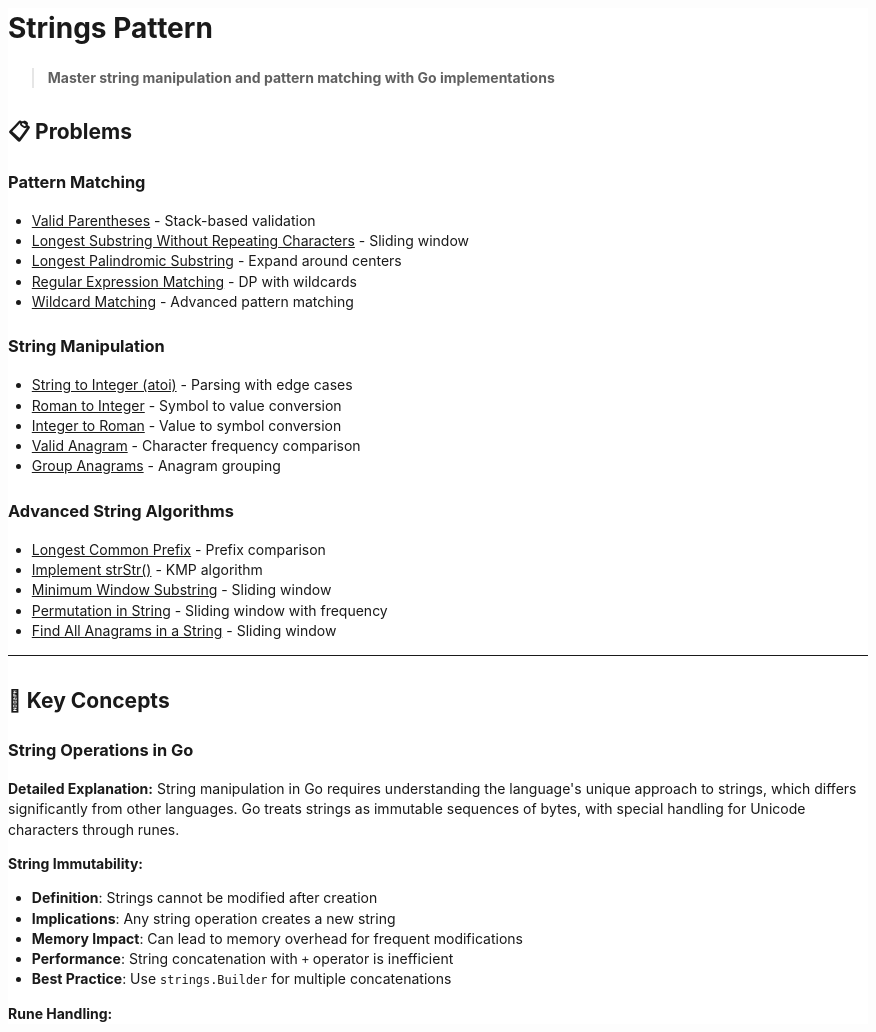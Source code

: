 # Strings Pattern

> **Master string manipulation and pattern matching with Go implementations**

## 📋 Problems

### **Pattern Matching**

- [Valid Parentheses](./ValidParentheses.md) - Stack-based validation
- [Longest Substring Without Repeating Characters](./LongestSubstringWithoutRepeatingCharacters.md) - Sliding window
- [Longest Palindromic Substring](./LongestPalindromicSubstring.md) - Expand around centers
- [Regular Expression Matching](./RegularExpressionMatching.md) - DP with wildcards
- [Wildcard Matching](./WildcardMatching.md) - Advanced pattern matching

### **String Manipulation**

- [String to Integer (atoi)](./StringToInteger.md) - Parsing with edge cases
- [Roman to Integer](./RomanToInteger.md) - Symbol to value conversion
- [Integer to Roman](./IntegerToRoman.md) - Value to symbol conversion
- [Valid Anagram](./ValidAnagram.md) - Character frequency comparison
- [Group Anagrams](./GroupAnagrams.md) - Anagram grouping

### **Advanced String Algorithms**

- [Longest Common Prefix](./LongestCommonPrefix.md) - Prefix comparison
- [Implement strStr()](./ImplementStrStr.md) - KMP algorithm
- [Minimum Window Substring](./MinimumWindowSubstring.md) - Sliding window
- [Permutation in String](./PermutationInString.md) - Sliding window with frequency
- [Find All Anagrams in a String](./FindAllAnagramsInString.md) - Sliding window

---

## 🎯 Key Concepts

### **String Operations in Go**

**Detailed Explanation:**
String manipulation in Go requires understanding the language's unique approach to strings, which differs significantly from other languages. Go treats strings as immutable sequences of bytes, with special handling for Unicode characters through runes.

**String Immutability:**

- **Definition**: Strings cannot be modified after creation
- **Implications**: Any string operation creates a new string
- **Memory Impact**: Can lead to memory overhead for frequent modifications
- **Performance**: String concatenation with `+` operator is inefficient
- **Best Practice**: Use `strings.Builder` for multiple concatenations

**Rune Handling:**
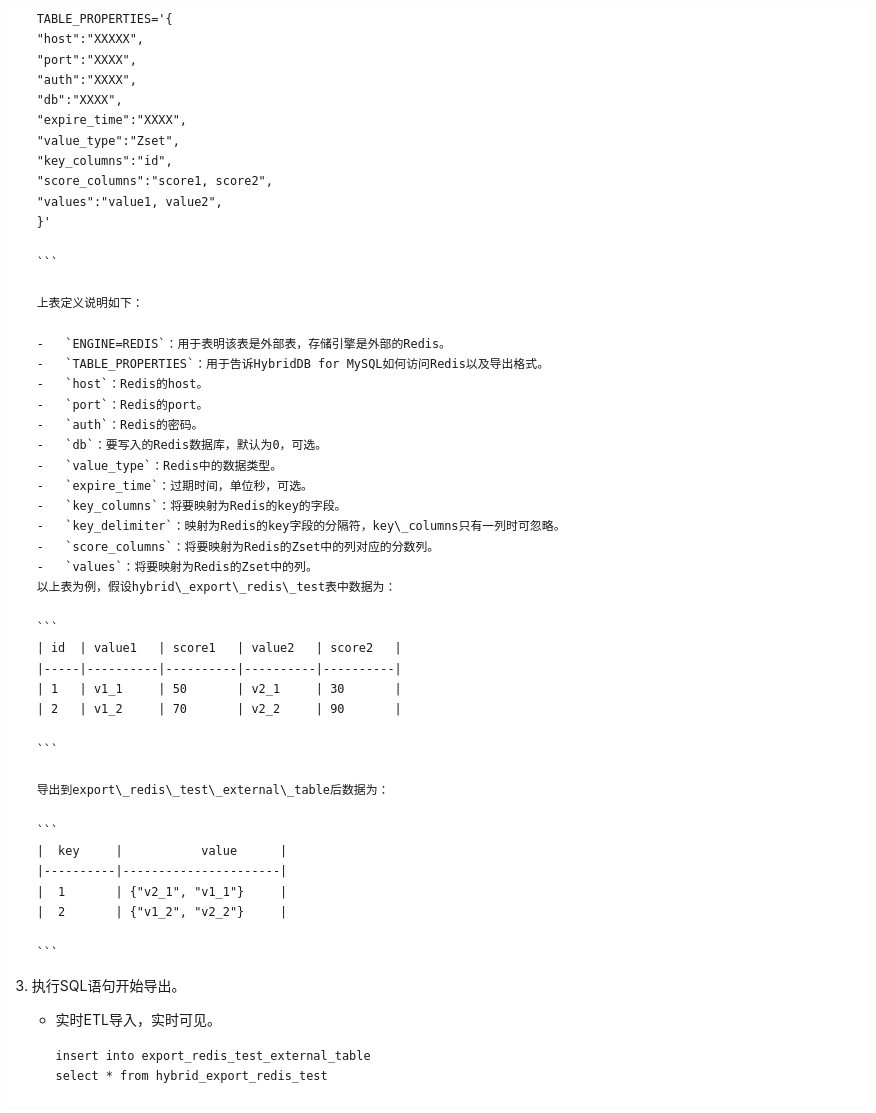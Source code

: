         TABLE_PROPERTIES='{
        "host":"XXXXX",
        "port":"XXXX",
        "auth":"XXXX",
        "db":"XXXX",
        "expire_time":"XXXX",
        "value_type":"Zset",
        "key_columns":"id",
        "score_columns":"score1, score2",
        "values":"value1, value2",
        }'
        
        ```

        上表定义说明如下：

        -   `ENGINE=REDIS`：用于表明该表是外部表，存储引擎是外部的Redis。
        -   `TABLE_PROPERTIES`：用于告诉HybridDB for MySQL如何访问Redis以及导出格式。
        -   `host`：Redis的host。
        -   `port`：Redis的port。
        -   `auth`：Redis的密码。
        -   `db`：要写入的Redis数据库，默认为0，可选。
        -   `value_type`：Redis中的数据类型。
        -   `expire_time`：过期时间，单位秒，可选。
        -   `key_columns`：将要映射为Redis的key的字段。
        -   `key_delimiter`：映射为Redis的key字段的分隔符，key\_columns只有一列时可忽略。
        -   `score_columns`：将要映射为Redis的Zset中的列对应的分数列。
        -   `values`：将要映射为Redis的Zset中的列。
        以上表为例，假设hybrid\_export\_redis\_test表中数据为：

        ```
        | id  | value1   | score1   | value2   | score2   |
        |-----|----------|----------|----------|----------|
        | 1   | v1_1     | 50       | v2_1     | 30       |
        | 2   | v1_2     | 70       | v2_2     | 90       |
        
        ```

        导出到export\_redis\_test\_external\_table后数据为：

        ```
        |  key     |           value      |
        |----------|----------------------|
        |  1       | {"v2_1", "v1_1"}     |
        |  2       | {"v1_2", "v2_2"}     |
        
        ```

3.  执行SQL语句开始导出。

    -   实时ETL导入，实时可见。

        ```
        insert into export_redis_test_external_table
        select * from hybrid_export_redis_test
        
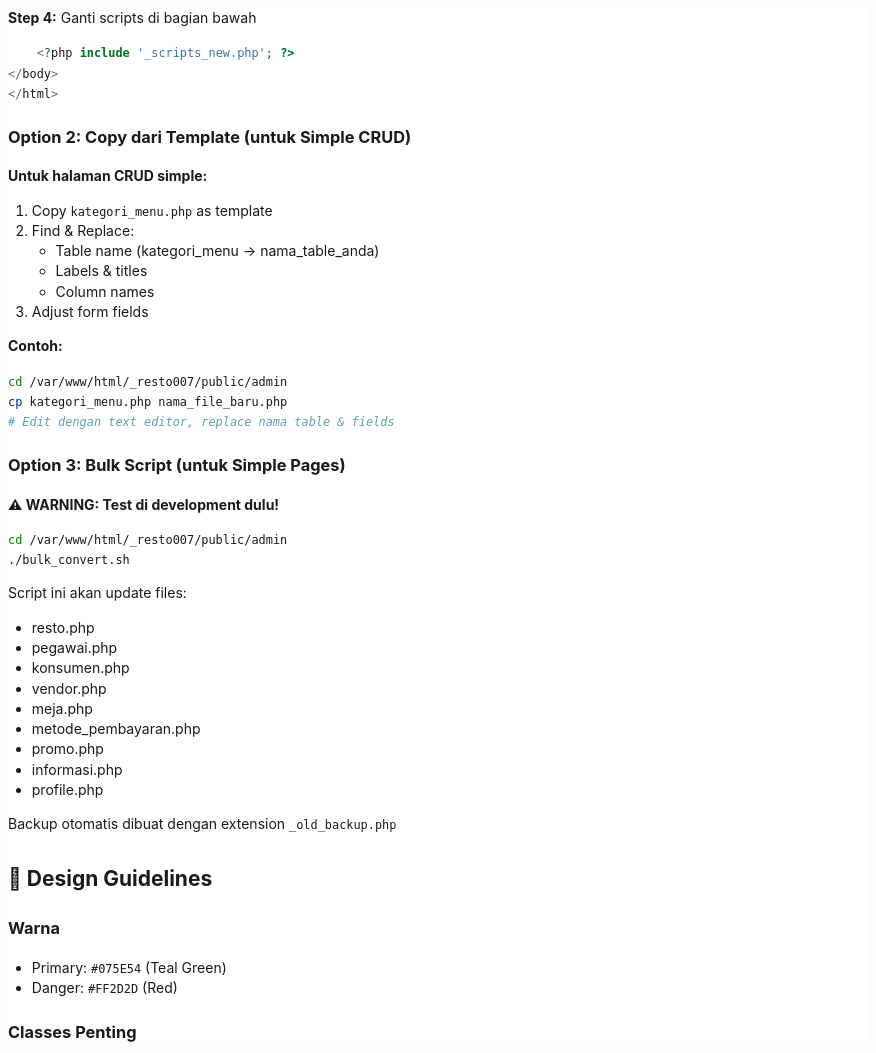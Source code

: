 **Step 4:** Ganti scripts di bagian bawah
```php
    <?php include '_scripts_new.php'; ?>
</body>
</html>
```

### Option 2: Copy dari Template (untuk Simple CRUD)

**Untuk halaman CRUD simple:**
1. Copy `kategori_menu.php` as template
2. Find & Replace:
   - Table name (kategori_menu → nama_table_anda)
   - Labels & titles
   - Column names
3. Adjust form fields

**Contoh:**
```bash
cd /var/www/html/_resto007/public/admin
cp kategori_menu.php nama_file_baru.php
# Edit dengan text editor, replace nama table & fields
```

### Option 3: Bulk Script (untuk Simple Pages)

**⚠️ WARNING: Test di development dulu!**

```bash
cd /var/www/html/_resto007/public/admin
./bulk_convert.sh
```

Script ini akan update files:
- resto.php
- pegawai.php
- konsumen.php
- vendor.php
- meja.php
- metode_pembayaran.php
- promo.php
- informasi.php
- profile.php

Backup otomatis dibuat dengan extension `_old_backup.php`

## 🎨 Design Guidelines

### Warna
- Primary: `#075E54` (Teal Green)
- Danger: `#FF2D2D` (Red)

### Classes Penting
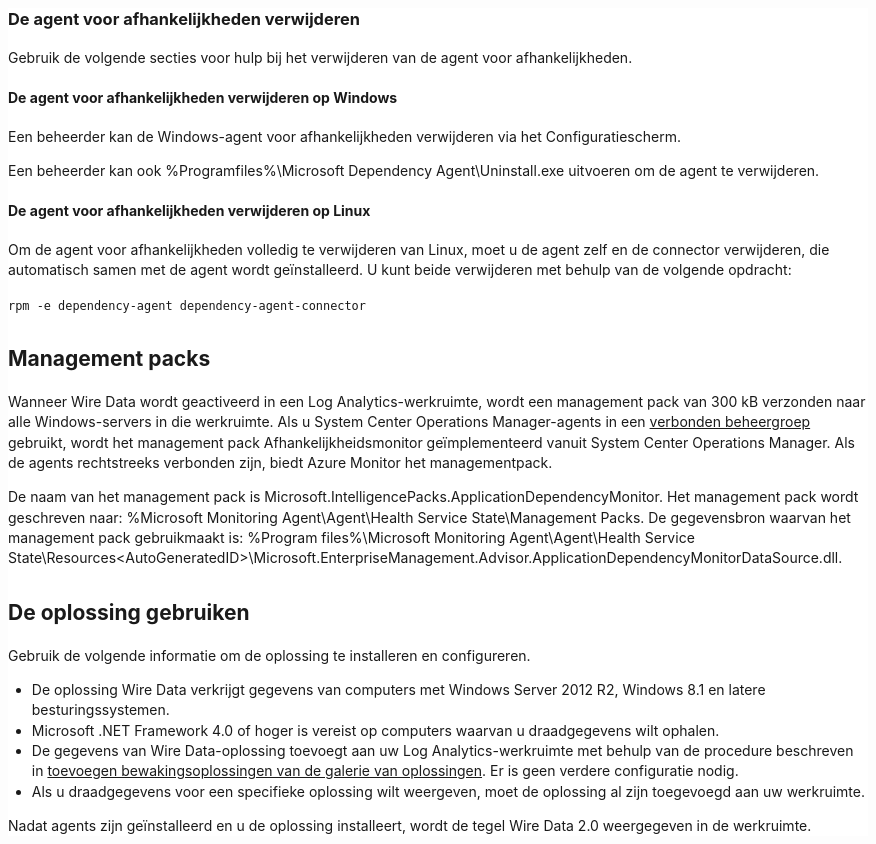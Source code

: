 ### <a name="uninstall-the-dependency-agent"></a>De agent voor afhankelijkheden verwijderen

Gebruik de volgende secties voor hulp bij het verwijderen van de agent voor afhankelijkheden.

#### <a name="uninstall-the-dependency-agent-on-windows"></a>De agent voor afhankelijkheden verwijderen op Windows

Een beheerder kan de Windows-agent voor afhankelijkheden verwijderen via het Configuratiescherm.

Een beheerder kan ook %Programfiles%\Microsoft Dependency Agent\Uninstall.exe uitvoeren om de agent te verwijderen.

#### <a name="uninstall-the-dependency-agent-on-linux"></a>De agent voor afhankelijkheden verwijderen op Linux

Om de agent voor afhankelijkheden volledig te verwijderen van Linux, moet u de agent zelf en de connector verwijderen, die automatisch samen met de agent wordt geïnstalleerd. U kunt beide verwijderen met behulp van de volgende opdracht:

```
rpm -e dependency-agent dependency-agent-connector
```

## <a name="management-packs"></a>Management packs

Wanneer Wire Data wordt geactiveerd in een Log Analytics-werkruimte, wordt een management pack van 300 kB verzonden naar alle Windows-servers in die werkruimte. Als u System Center Operations Manager-agents in een [verbonden beheergroep](../platform/om-agents.md) gebruikt, wordt het management pack Afhankelijkheidsmonitor geïmplementeerd vanuit System Center Operations Manager. Als de agents rechtstreeks verbonden zijn, biedt Azure Monitor het managementpack.

De naam van het management pack is Microsoft.IntelligencePacks.ApplicationDependencyMonitor. Het management pack wordt geschreven naar: %Microsoft Monitoring Agent\Agent\Health Service State\Management Packs. De gegevensbron waarvan het management pack gebruikmaakt is: %Program files%\Microsoft Monitoring Agent\Agent\Health Service State\Resources&lt;AutoGeneratedID&gt;\Microsoft.EnterpriseManagement.Advisor.ApplicationDependencyMonitorDataSource.dll.

## <a name="using-the-solution"></a>De oplossing gebruiken

Gebruik de volgende informatie om de oplossing te installeren en configureren.

- De oplossing Wire Data verkrijgt gegevens van computers met Windows Server 2012 R2, Windows 8.1 en latere besturingssystemen.
- Microsoft .NET Framework 4.0 of hoger is vereist op computers waarvan u draadgegevens wilt ophalen.
- De gegevens van Wire Data-oplossing toevoegt aan uw Log Analytics-werkruimte met behulp van de procedure beschreven in [toevoegen bewakingsoplossingen van de galerie van oplossingen](solutions.md). Er is geen verdere configuratie nodig.
- Als u draadgegevens voor een specifieke oplossing wilt weergeven, moet de oplossing al zijn toegevoegd aan uw werkruimte.

Nadat agents zijn geïnstalleerd en u de oplossing installeert, wordt de tegel Wire Data 2.0 weergegeven in de werkruimte.
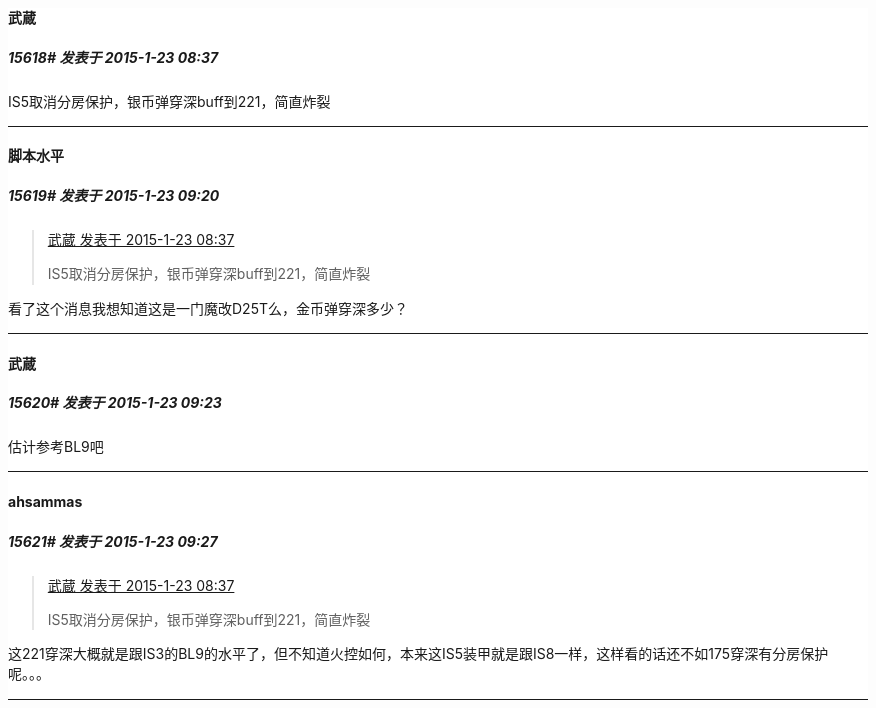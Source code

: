 ####  武蔵  
##### 15618#       发表于 2015-1-23 08:37




IS5取消分房保护，银币弹穿深buff到221，简直炸裂







*****

####  脚本水平  
##### 15619#       发表于 2015-1-23 09:20



<blockquote><a href="httphttps://bbs.saraba1st.com/2b/forum.php?mod=redirect&amp;goto=findpost&amp;pid=27854985&amp;ptid=793487" target="_blank">武蔵 发表于 2015-1-23 08:37</a>

IS5取消分房保护，银币弹穿深buff到221，简直炸裂</blockquote>
看了这个消息我想知道这是一门魔改D25T么，金币弹穿深多少？







*****

####  武蔵  
##### 15620#       发表于 2015-1-23 09:23




估计参考BL9吧







*****

####  ahsammas  
##### 15621#       发表于 2015-1-23 09:27



<blockquote><a href="httphttps://bbs.saraba1st.com/2b/forum.php?mod=redirect&amp;goto=findpost&amp;pid=27854985&amp;ptid=793487" target="_blank">武蔵 发表于 2015-1-23 08:37</a>

IS5取消分房保护，银币弹穿深buff到221，简直炸裂</blockquote>
这221穿深大概就是跟IS3的BL9的水平了，但不知道火控如何，本来这IS5装甲就是跟IS8一样，这样看的话还不如175穿深有分房保护呢。。。







*****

* * * * * * * * *

Task details:
When the word "Longest" shows up in a line of the entries, report that line.

Response area:
- [Longest Substring Without Repeating Characters](./LongestSubstringWithoutRepeatingCharacters.md) - Sliding window
- [Longest Palindromic Substring](./LongestPalindromicSubstring.md) - Expand around centers
- [Longest Common Prefix](./LongestCommonPrefix.md) - Prefix comparison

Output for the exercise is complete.